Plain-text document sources
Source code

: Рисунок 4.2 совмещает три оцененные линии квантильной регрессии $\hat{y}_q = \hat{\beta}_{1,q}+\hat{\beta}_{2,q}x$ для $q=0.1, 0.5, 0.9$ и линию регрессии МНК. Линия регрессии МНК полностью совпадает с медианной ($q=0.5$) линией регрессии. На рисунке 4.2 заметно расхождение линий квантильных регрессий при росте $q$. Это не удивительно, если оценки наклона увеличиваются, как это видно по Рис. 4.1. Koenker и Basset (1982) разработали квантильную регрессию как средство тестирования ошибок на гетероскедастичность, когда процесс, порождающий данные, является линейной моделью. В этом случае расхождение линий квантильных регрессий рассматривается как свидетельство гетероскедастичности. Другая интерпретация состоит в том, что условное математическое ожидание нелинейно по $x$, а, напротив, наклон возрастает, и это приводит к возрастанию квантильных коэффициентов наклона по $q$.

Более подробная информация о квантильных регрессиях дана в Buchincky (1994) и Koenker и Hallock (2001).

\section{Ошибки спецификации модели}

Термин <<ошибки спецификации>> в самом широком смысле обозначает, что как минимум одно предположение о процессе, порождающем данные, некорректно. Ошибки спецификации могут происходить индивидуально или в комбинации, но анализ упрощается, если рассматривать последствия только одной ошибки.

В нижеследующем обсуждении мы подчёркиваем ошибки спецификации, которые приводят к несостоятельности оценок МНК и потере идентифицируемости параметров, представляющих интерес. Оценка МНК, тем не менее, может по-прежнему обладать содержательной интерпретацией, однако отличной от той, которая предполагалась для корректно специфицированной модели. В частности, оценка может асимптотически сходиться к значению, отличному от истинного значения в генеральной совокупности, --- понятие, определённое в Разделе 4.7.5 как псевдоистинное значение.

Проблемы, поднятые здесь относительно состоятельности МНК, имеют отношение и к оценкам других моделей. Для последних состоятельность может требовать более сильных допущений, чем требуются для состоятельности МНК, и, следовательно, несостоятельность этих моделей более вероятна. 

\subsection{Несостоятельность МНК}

→ WHAT YOU SHOULD DO
Above are the entries; return each one exactly.

→ EXERCISE SOLUTION
Source code

: Рисунок 4.2 совмещает три оцененные линии квантильной регрессии $\hat{y}_q = \hat{\beta}_{1,q}+\hat{\beta}_{2,q}x$ для $q=0.1, 0.5, 0.9$ и линию регрессии МНК. Линия регрессии МНК полностью совпадает с медианной ($q=0.5$) линией регрессии. На рисунке 4.2 заметно расхождение линий квантильных регрессий при росте $q$. Это не удивительно, если оценки наклона увеличиваются, как это видно по Рис. 4.1. Koenker и Basset (1982) разработали квантильную регрессию как средство тестирования ошибок на гетероскедастичность, когда процесс, порождающий данные, является линейной моделью. В этом случае расхождение линий квантильных регрессий рассматривается как свидетельство гетероскедастичности. Другая интерпретация состоит в том, что условное математическое ожидание нелинейно по $x$, а, напротив, наклон возрастает, и это приводит к возрастанию квантильных коэффициентов наклона по $q$.

Более подробная информация о квантильных регрессиях дана в Buchincky (1994) и Koenker и Hallock (2001).

\section{Ошибки спецификации модели}

Термин <<ошибки спецификации>> в самом широком смысле обозначает, что как минимум одно предположение о процессе, порождающем данные, некорректно. Ошибки спецификации могут происходить индивидуально или в комбинации, но анализ упрощается, если рассматривать последствия только одной ошибки.

В нижеследующем обсуждении мы подчёркиваем ошибки спецификации, которые приводят к несостоятельности оценок МНК и потере идентифицируемости параметров, представляющих интерес. Оценка МНК, тем не менее, может по-прежнему обладать содержательной интерпретацией, однако отличной от той, которая предполагалась для корректно специфицированной модели. В частности, оценка может асимптотически сходиться к значению, отличному от истинного значения в генеральной совокупности, --- понятие, определённое в Разделе 4.7.5 как псевдоистинное значение.

Проблемы, поднятые здесь относительно состоятельности МНК, имеют отношение и к оценкам других моделей. Для последних состоятельность может требовать более сильных допущений, чем требуются для состоятельности МНК, и, следовательно, несостоятельность этих моделей более вероятна. 

\subsection{Несостоятельность МНК}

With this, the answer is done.